Behavioral questions that decide offers
Behavioral questions decide most offers. Bankers want signal on three things: drive, fit and judgment. Have a one-minute and a three-minute version of every story.
- Walk me through your resume. Two minutes, chronological, motivated by a thread that ends pointing at investment banking. Each transition explains the why, not just the what.
- Why investment banking? Avoid clichés ("steep learning curve"). Reference a specific deal, a conversation with a banker, or a concrete piece of modeling/execution work that mapped to your strengths.

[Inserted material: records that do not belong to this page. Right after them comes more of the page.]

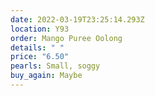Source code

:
 ```yaml
---
date: 2022-03-19T23:25:14.293Z
location: Y93
order: Mango Puree Oolong
details: " "
price: "6.50"
pearls: Small, soggy
buy_again: Maybe
---
```

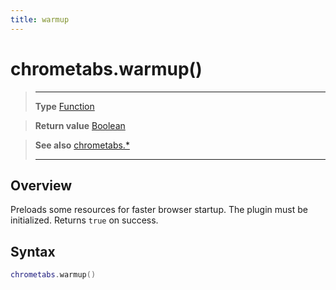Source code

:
 ```yaml
---
title: warmup
---
```

# chrometabs.warmup()

> --------------------- ------------------------------------------------------------------------------------------
> __Type__              [Function](https://docs.coronalabs.com/api/type/Function.html)

> __Return value__      [Boolean](https://docs.coronalabs.com/api/type/Boolean.html)

> __See also__          [chrometabs.*](/plugin/chrometabs/)
> --------------------- ------------------------------------------------------------------------------------------

## Overview

Preloads some resources for faster browser startup. The plugin must be initialized. Returns `true` on success.

## Syntax
```lua
chrometabs.warmup()
```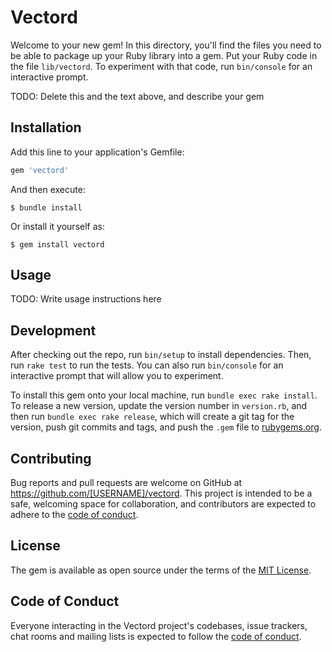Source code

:# Vectord

Welcome to your new gem! In this directory, you'll find the files you need to be able to package up your Ruby library into a gem. Put your Ruby code in the file `lib/vectord`. To experiment with that code, run `bin/console` for an interactive prompt.

TODO: Delete this and the text above, and describe your gem

## Installation

Add this line to your application's Gemfile:

```ruby
gem 'vectord'
```

And then execute:

    $ bundle install

Or install it yourself as:

    $ gem install vectord

## Usage

TODO: Write usage instructions here

## Development

After checking out the repo, run `bin/setup` to install dependencies. Then, run `rake test` to run the tests. You can also run `bin/console` for an interactive prompt that will allow you to experiment.

To install this gem onto your local machine, run `bundle exec rake install`. To release a new version, update the version number in `version.rb`, and then run `bundle exec rake release`, which will create a git tag for the version, push git commits and tags, and push the `.gem` file to [rubygems.org](https://rubygems.org).

## Contributing

Bug reports and pull requests are welcome on GitHub at https://github.com/[USERNAME]/vectord. This project is intended to be a safe, welcoming space for collaboration, and contributors are expected to adhere to the [code of conduct](https://github.com/[USERNAME]/vectord/blob/master/CODE_OF_CONDUCT.md).


## License

The gem is available as open source under the terms of the [MIT License](https://opensource.org/licenses/MIT).

## Code of Conduct

Everyone interacting in the Vectord project's codebases, issue trackers, chat rooms and mailing lists is expected to follow the [code of conduct](https://github.com/[USERNAME]/vectord/blob/master/CODE_OF_CONDUCT.md).
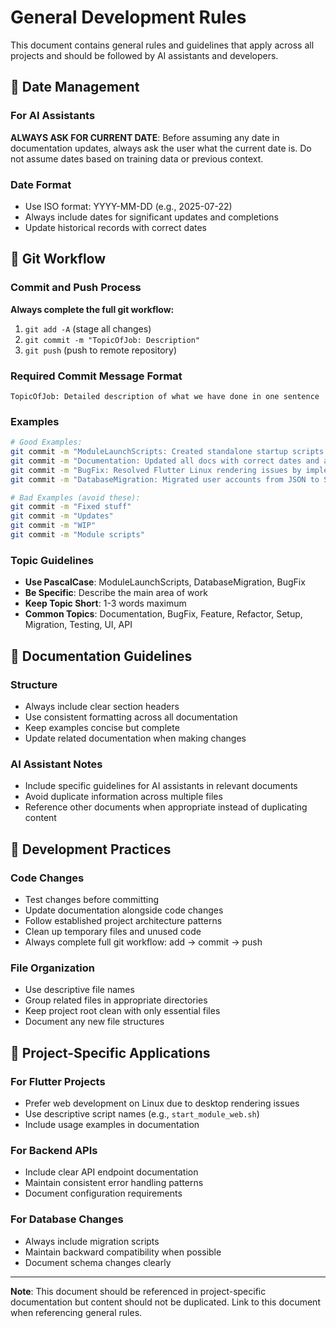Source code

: # General Development Rules

This document contains general rules and guidelines that apply across all projects and should be followed by AI assistants and developers.

## 📅 Date Management

### For AI Assistants
**ALWAYS ASK FOR CURRENT DATE**: Before assuming any date in documentation updates, always ask the user what the current date is. Do not assume dates based on training data or previous context.

### Date Format
- Use ISO format: YYYY-MM-DD (e.g., 2025-07-22)
- Always include dates for significant updates and completions
- Update historical records with correct dates

## 💬 Git Workflow

### Commit and Push Process
**Always complete the full git workflow:**
1. `git add -A` (stage all changes)
2. `git commit -m "TopicOfJob: Description"`
3. `git push` (push to remote repository)

### Required Commit Message Format
```
TopicOfJob: Detailed description of what we have done in one sentence
```

### Examples
```bash
# Good Examples:
git commit -m "ModuleLaunchScripts: Created standalone startup scripts for File Organizer and Financial Manager with conditional back button removal"
git commit -m "Documentation: Updated all docs with correct dates and added AI assistant guidelines"
git commit -m "BugFix: Resolved Flutter Linux rendering issues by implementing web-based development workflow"
git commit -m "DatabaseMigration: Migrated user accounts from JSON to SQLite with backward compatibility"

# Bad Examples (avoid these):
git commit -m "Fixed stuff"
git commit -m "Updates"
git commit -m "WIP"
git commit -m "Module scripts"
```

### Topic Guidelines
- **Use PascalCase**: ModuleLaunchScripts, DatabaseMigration, BugFix
- **Be Specific**: Describe the main area of work
- **Keep Topic Short**: 1-3 words maximum
- **Common Topics**: Documentation, BugFix, Feature, Refactor, Setup, Migration, Testing, UI, API

## 📝 Documentation Guidelines

### Structure
- Always include clear section headers
- Use consistent formatting across all documentation
- Keep examples concise but complete
- Update related documentation when making changes

### AI Assistant Notes
- Include specific guidelines for AI assistants in relevant documents
- Avoid duplicate information across multiple files
- Reference other documents when appropriate instead of duplicating content

## 🔧 Development Practices

### Code Changes
- Test changes before committing
- Update documentation alongside code changes
- Follow established project architecture patterns
- Clean up temporary files and unused code
- Always complete full git workflow: add → commit → push

### File Organization
- Use descriptive file names
- Group related files in appropriate directories
- Keep project root clean with only essential files
- Document any new file structures

## 🚀 Project-Specific Applications

### For Flutter Projects
- Prefer web development on Linux due to desktop rendering issues
- Use descriptive script names (e.g., `start_module_web.sh`)
- Include usage examples in documentation

### For Backend APIs
- Include clear API endpoint documentation
- Maintain consistent error handling patterns
- Document configuration requirements

### For Database Changes
- Always include migration scripts
- Maintain backward compatibility when possible
- Document schema changes clearly

---

**Note**: This document should be referenced in project-specific documentation but content should not be duplicated. Link to this document when referencing general rules. 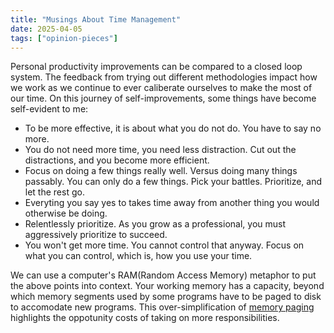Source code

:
 ```yaml
---
title: "Musings About Time Management"
date: 2025-04-05
tags: ["opinion-pieces"]
---
```


Personal productivity improvements can be compared to a closed loop system. The feedback from trying out different methodologies impact how we work as we continue to ever caliberate ourselves to make the most of our time. On this journey of self-improvements, some things have become self-evident to me:

- To be more effective, it is about what you do not do. You have to say no more.
- You do not need more time, you need less distraction. Cut out the distractions, and you become more efficient.
- Focus on doing a few things really well. Versus doing many things passably. You can only do a few things. Pick your battles. Prioritize, and let the rest go.
- Everyting you say yes to takes time away from another thing you would otherwise be doing.
- Relentlessly prioritize. As you grow as a professional, you must aggressively prioritize to succeed.
- You won't get more time. You cannot control that anyway. Focus on what you can control, which is, how you use your time.

We can use a computer's RAM(Random Access Memory) metaphor to put the above points into context. Your working memory has a capacity, beyond which memory segments used by some programs have to be paged to disk to accomodate new programs. This over-simplification of [memory paging](https://en.wikipedia.org/wiki/Memory_paging) highlights the oppotunity costs of taking on more responsibilities.
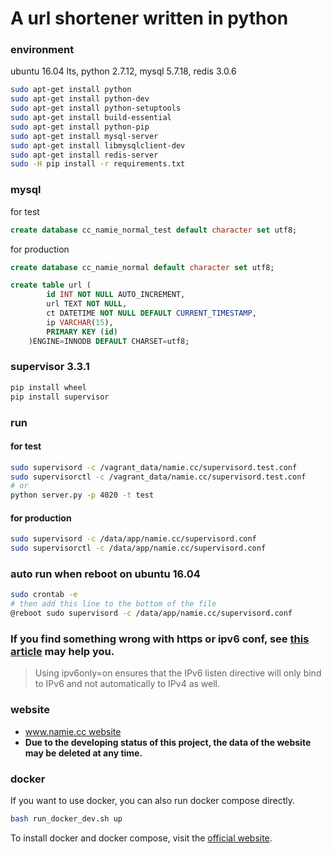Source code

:# A url shortener written in python

### environment
ubuntu 16.04 lts, python 2.7.12, mysql 5.7.18, redis 3.0.6

```bash
sudo apt-get install python
sudo apt-get install python-dev
sudo apt-get install python-setuptools
sudo apt-get install build-essential
sudo apt-get install python-pip
sudo apt-get install mysql-server
sudo apt-get install libmysqlclient-dev
sudo apt-get install redis-server
sudo -H pip install -r requirements.txt
```

### mysql
for test
```sql
create database cc_namie_normal_test default character set utf8;
```

for production
```sql
create database cc_namie_normal default character set utf8;
```

```sql
create table url (
        id INT NOT NULL AUTO_INCREMENT,
        url TEXT NOT NULL, 
        ct DATETIME NOT NULL DEFAULT CURRENT_TIMESTAMP,
        ip VARCHAR(15),
        PRIMARY KEY (id)
    )ENGINE=INNODB DEFAULT CHARSET=utf8;
```    
    

### supervisor 3.3.1
```bash
pip install wheel
pip install supervisor
```

### run
#### for test
```bash
sudo supervisord -c /vagrant_data/namie.cc/supervisord.test.conf
sudo supervisorctl -c /vagrant_data/namie.cc/supervisord.test.conf
# or
python server.py -p 4020 -t test
```

#### for production
```bash
sudo supervisord -c /data/app/namie.cc/supervisord.conf
sudo supervisorctl -c /data/app/namie.cc/supervisord.conf
```

### auto run when reboot on ubuntu 16.04
```bash
sudo crontab -e
# then add this line to the bottom of the file
@reboot sudo supervisord -c /data/app/namie.cc/supervisord.conf
```

   
### If you find something wrong with https or ipv6 conf, see [this article](https://chrisjean.com/fix-nginx-emerg-bind-to-80-failed-98-address-already-in-use/) may help you.
> Using ipv6only=on ensures that the IPv6 listen directive will only bind to IPv6 and not automatically to IPv4 as well.

### website
* [www.namie.cc website](https://www.namie.cc/ "www.namie.cc website")
* **Due to the developing status of this project, the data of the website may be deleted at any time.**

### docker
If you want to use docker, you can also run docker compose directly.
```bash
bash run_docker_dev.sh up
```

To install docker and docker compose, visit the [official website](https://docs.docker.com/install/).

- Why this bank? Why this group? Recent deals, group culture, sector specialization, conversations you've had. Generic answers are disqualifying — this is researchable.
- Tell me about a time you failed. Real failure with a measurable cost. Take ownership without blaming others. End with the specific behavior change that came out of it.
- Tell me about a time you led a team. Situation, tension, your specific decision, the trade-off, and the outcome. Bankers want judgment under ambiguity — not titles.
Common mistakes candidates make
Patterns we see kill more offers than weak technicals do.
- Memorizing scripts instead of internalizing the underlying logic — interviewers always push, and scripts collapse the moment they do.
- Giving the textbook DCF walkthrough without a punchline. Lead with the enterprise value you got, then explain how.
- Confusing equity value and enterprise value mid-answer. Pick the right one for the question and stay consistent.
- Behavioral stories that are too long, too vague, or lack a specific decision the candidate made.
- Not knowing recent deals the bank or group worked on. This is researchable.
- Underestimating the energy test — bankers want to see hunger, not exhaustion. Sleep before superdays.